1. Protecting lives and livelihoods
While the lockdown helped curb the spread of Covid-19, it brought economic activity to a grinding halt, demanding a fine balance between saving lives and livelihoods, since 80% of the employment lies in the unorganised sector which has no social security. While taking necessary safety precautions, industry will need to work in partnership with the Government to create more jobs and bring in more workers under the ‘formal’ sector.
2. Prioritisation of healthcare and education
A robust healthcare system, adequate numbers of healthcare professionals, creating more awareness about hygiene and sanitation, and a long-term strategy are very important to not only deal with the current pandemic, but also any future pandemics. Expansion of e-healthcare and e-education should be the focus going forward, with emphasis on research and development leading to innovative solutions for society and industry.
3. Mother Nature
Increasing natural calamities and disease call for re-examining our development models and life so that nature’s equilibrium can be restored and maintained. Sustainability has to be the cornerstone of all activities, and CII has been instrumental in making sustainability a focal point for industry through its three Centres of Excellence devoted to sustainable development, green business and water, respectively.
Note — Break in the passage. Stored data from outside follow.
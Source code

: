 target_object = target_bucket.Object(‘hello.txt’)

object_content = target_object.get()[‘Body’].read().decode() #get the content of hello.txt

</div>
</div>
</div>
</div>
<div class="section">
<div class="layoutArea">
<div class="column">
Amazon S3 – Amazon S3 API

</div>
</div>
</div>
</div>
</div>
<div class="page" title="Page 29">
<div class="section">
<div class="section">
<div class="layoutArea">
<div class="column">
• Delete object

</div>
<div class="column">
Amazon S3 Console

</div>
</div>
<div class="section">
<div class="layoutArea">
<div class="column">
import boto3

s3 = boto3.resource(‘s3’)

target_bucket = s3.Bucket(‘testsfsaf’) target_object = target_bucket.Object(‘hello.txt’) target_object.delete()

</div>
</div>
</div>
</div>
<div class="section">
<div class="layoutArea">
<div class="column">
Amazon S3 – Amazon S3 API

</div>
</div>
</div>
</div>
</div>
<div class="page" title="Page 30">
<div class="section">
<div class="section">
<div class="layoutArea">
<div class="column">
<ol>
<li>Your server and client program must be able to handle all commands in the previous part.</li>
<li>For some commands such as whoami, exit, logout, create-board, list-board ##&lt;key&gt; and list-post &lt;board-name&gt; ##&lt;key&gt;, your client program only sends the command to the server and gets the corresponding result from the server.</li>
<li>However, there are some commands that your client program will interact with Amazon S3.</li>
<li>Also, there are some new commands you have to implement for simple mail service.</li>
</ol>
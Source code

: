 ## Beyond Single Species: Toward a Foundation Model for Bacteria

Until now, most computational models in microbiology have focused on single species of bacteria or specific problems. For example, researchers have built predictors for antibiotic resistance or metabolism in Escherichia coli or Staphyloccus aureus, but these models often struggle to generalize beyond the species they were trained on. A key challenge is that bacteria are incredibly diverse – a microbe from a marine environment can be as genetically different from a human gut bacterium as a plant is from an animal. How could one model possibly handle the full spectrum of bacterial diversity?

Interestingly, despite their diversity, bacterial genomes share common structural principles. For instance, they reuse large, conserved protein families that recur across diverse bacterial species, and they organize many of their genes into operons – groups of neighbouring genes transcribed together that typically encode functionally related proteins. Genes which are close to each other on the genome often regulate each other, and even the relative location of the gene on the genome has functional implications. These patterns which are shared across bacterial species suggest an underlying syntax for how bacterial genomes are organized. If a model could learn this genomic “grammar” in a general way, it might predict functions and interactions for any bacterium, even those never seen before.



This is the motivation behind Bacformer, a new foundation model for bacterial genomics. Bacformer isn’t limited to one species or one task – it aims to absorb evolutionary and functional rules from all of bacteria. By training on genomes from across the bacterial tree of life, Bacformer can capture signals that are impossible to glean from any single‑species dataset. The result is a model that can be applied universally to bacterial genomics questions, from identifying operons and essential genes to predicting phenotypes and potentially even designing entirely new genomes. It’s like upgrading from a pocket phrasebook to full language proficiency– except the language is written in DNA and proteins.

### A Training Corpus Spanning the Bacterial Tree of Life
4. Fiscal deficit and financial stability
Given the state of the economy, when sectors in distress are looking for relief and stimulus packages, striking that fine balance between a high fiscal deficit and ensuring financial stability will ensure the country is well on the growth track based on strong fundamentals.
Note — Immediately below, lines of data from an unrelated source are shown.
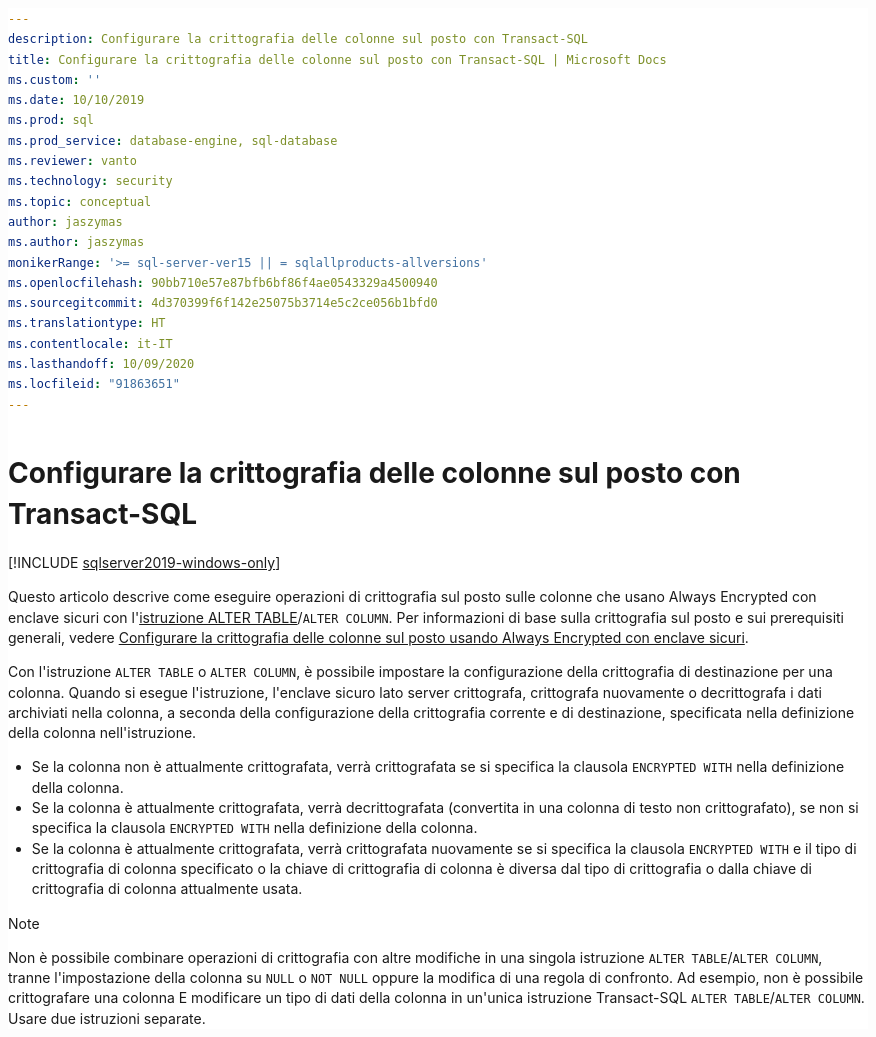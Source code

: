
 ```yaml
---
description: Configurare la crittografia delle colonne sul posto con Transact-SQL
title: Configurare la crittografia delle colonne sul posto con Transact-SQL | Microsoft Docs
ms.custom: ''
ms.date: 10/10/2019
ms.prod: sql
ms.prod_service: database-engine, sql-database
ms.reviewer: vanto
ms.technology: security
ms.topic: conceptual
author: jaszymas
ms.author: jaszymas
monikerRange: '>= sql-server-ver15 || = sqlallproducts-allversions'
ms.openlocfilehash: 90bb710e57e87bfb6bf86f4ae0543329a4500940
ms.sourcegitcommit: 4d370399f6f142e25075b3714e5c2ce056b1bfd0
ms.translationtype: HT
ms.contentlocale: it-IT
ms.lasthandoff: 10/09/2020
ms.locfileid: "91863651"
---
```

# <a name="configure-column-encryption-in-place-with-transact-sql"></a>Configurare la crittografia delle colonne sul posto con Transact-SQL
[!INCLUDE [sqlserver2019-windows-only](../../../includes/applies-to-version/sqlserver2019-windows-only.md)]

Questo articolo descrive come eseguire operazioni di crittografia sul posto sulle colonne che usano Always Encrypted con enclave sicuri con l'[istruzione ALTER TABLE](../../../odbc/microsoft/alter-table-statement.md)/`ALTER COLUMN`. Per informazioni di base sulla crittografia sul posto e sui prerequisiti generali, vedere [Configurare la crittografia delle colonne sul posto usando Always Encrypted con enclave sicuri](always-encrypted-enclaves-configure-encryption.md).

Con l'istruzione `ALTER TABLE` o `ALTER COLUMN`, è possibile impostare la configurazione della crittografia di destinazione per una colonna. Quando si esegue l'istruzione, l'enclave sicuro lato server crittografa, crittografa nuovamente o decrittografa i dati archiviati nella colonna, a seconda della configurazione della crittografia corrente e di destinazione, specificata nella definizione della colonna nell'istruzione. 
- Se la colonna non è attualmente crittografata, verrà crittografata se si specifica la clausola `ENCRYPTED WITH` nella definizione della colonna.
- Se la colonna è attualmente crittografata, verrà decrittografata (convertita in una colonna di testo non crittografato), se non si specifica la clausola `ENCRYPTED WITH` nella definizione della colonna.
- Se la colonna è attualmente crittografata, verrà crittografata nuovamente se si specifica la clausola `ENCRYPTED WITH` e il tipo di crittografia di colonna specificato o la chiave di crittografia di colonna è diversa dal tipo di crittografia o dalla chiave di crittografia di colonna attualmente usata. 

> [!NOTE]
> Non è possibile combinare operazioni di crittografia con altre modifiche in una singola istruzione `ALTER TABLE`/`ALTER COLUMN`, tranne l'impostazione della colonna su `NULL` o `NOT NULL` oppure la modifica di una regola di confronto. Ad esempio, non è possibile crittografare una colonna E modificare un tipo di dati della colonna in un'unica istruzione Transact-SQL `ALTER TABLE`/`ALTER COLUMN`. Usare due istruzioni separate.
5. Distribution of economic pain
Covid-19 has impacted everyone financially – individuals and businesses, the government and the financial system of the country. CII proposes strategies and recommendations to mitigate the losses and lessen the burden of the loss.
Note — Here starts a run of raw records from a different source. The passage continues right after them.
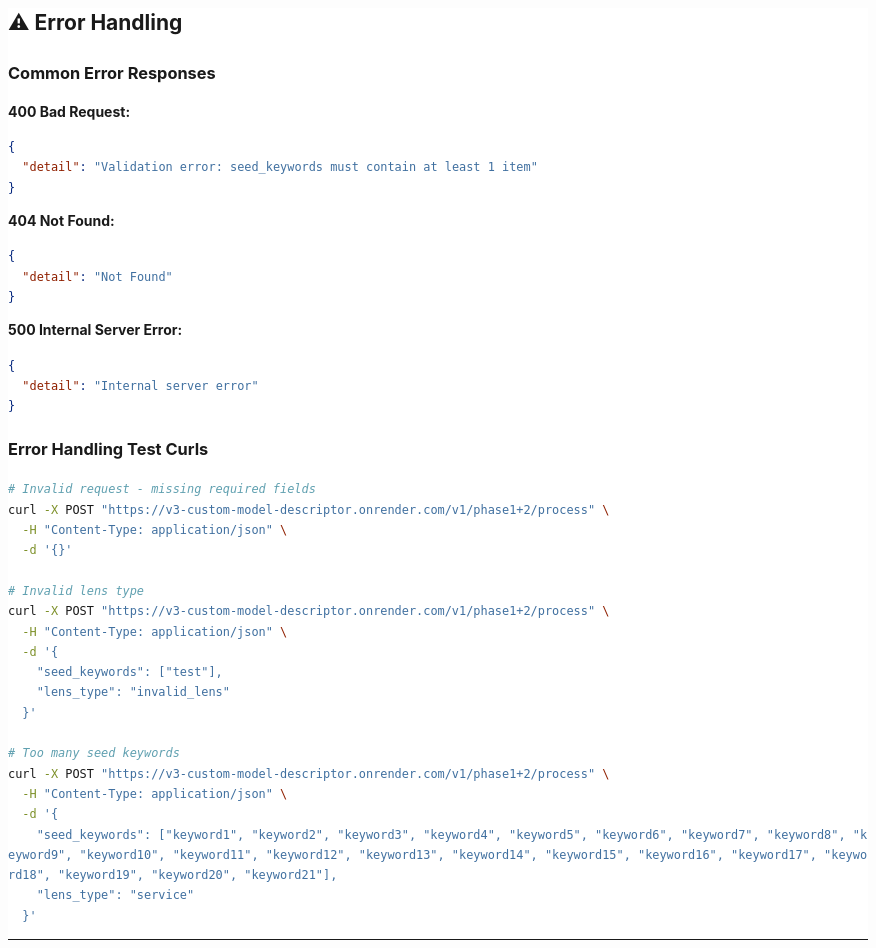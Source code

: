 
## ⚠️ Error Handling

### Common Error Responses

**400 Bad Request:**
```json
{
  "detail": "Validation error: seed_keywords must contain at least 1 item"
}
```

**404 Not Found:**
```json
{
  "detail": "Not Found"
}
```

**500 Internal Server Error:**
```json
{
  "detail": "Internal server error"
}
```

### Error Handling Test Curls

```bash
# Invalid request - missing required fields
curl -X POST "https://v3-custom-model-descriptor.onrender.com/v1/phase1+2/process" \
  -H "Content-Type: application/json" \
  -d '{}'

# Invalid lens type
curl -X POST "https://v3-custom-model-descriptor.onrender.com/v1/phase1+2/process" \
  -H "Content-Type: application/json" \
  -d '{
    "seed_keywords": ["test"],
    "lens_type": "invalid_lens"
  }'

# Too many seed keywords
curl -X POST "https://v3-custom-model-descriptor.onrender.com/v1/phase1+2/process" \
  -H "Content-Type: application/json" \
  -d '{
    "seed_keywords": ["keyword1", "keyword2", "keyword3", "keyword4", "keyword5", "keyword6", "keyword7", "keyword8", "keyword9", "keyword10", "keyword11", "keyword12", "keyword13", "keyword14", "keyword15", "keyword16", "keyword17", "keyword18", "keyword19", "keyword20", "keyword21"],
    "lens_type": "service"
  }'
```

---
6. Role of digital and physical
The shift in balance between the physical and the digital brought about by Covid-19 is likely to be everlasting with significant changes in consumer behaviour and business models. Going forward, digital may overshadow the physical forever, necessitating better connectivity across the country, equipping the rural population with requisite skills and education, thereby increasing their participation in the economy, and re-engineering business offerings and functions.
7. Future of jobs and social security
The job market has undergone several Covid-19 induced changes and with the likelihood of fewer jobs being created in the current economic scenario, it is imperative to put in place a calibrated social security system which is provided for. With the clarion call for an Atma Nirbhar Bharat, with more companies looking to broad base their supply chains and markets and with India’s demonstrated capability of delivering quality and scale in several sectors – India is the world’s largest producer of tractors – India is well placed to Make in India for the world. CII will work closely with the Government to facilitate companies keen to move operations into India and make India a manufacturing hub.
8. Rural-urban re-balance
Covid-19 changed the direction of migration in India with many rural-based migrant labour from metros and urban India returning to the rural hinterland. Industry would do well to set up operations in areas where there is a concentration of labour. Mining projects and agro-based clusters could be expedited to take advantage of this phenomenon, as well as limit the risk of an economic impact as rural India isn’t as significantly impacted by Coronavirus. Additionally, industry and Government can support migrant labour by offering amenities like housing and education, to boost productivity and economic growth.
9. Four levers for growth
Of the four levers of growth, investment, consumption, net exports and government expenditure, the last has been the locomotive driving growth. Untenable in the long term, government expenditure has to be complemented by the other three. CII will deliberate on ways in which the private sector can ignite private investments, exports and entrepreneurship.
10. Getting growth back is non-negotiable
Against the backdrop of current trends, the Indian economy is set to contract this year, which will lead to loss of jobs and incomes, further pulling down economic growth. Complicating matters is the fact that this time both demand and supply have collapsed. CII will work focussedly on reviving investments, and work as a knowledge partner with the Government to build India for the new world.
The need of the hour is for both industry and Government to work together to bring India back on a path of sustainable growth and development.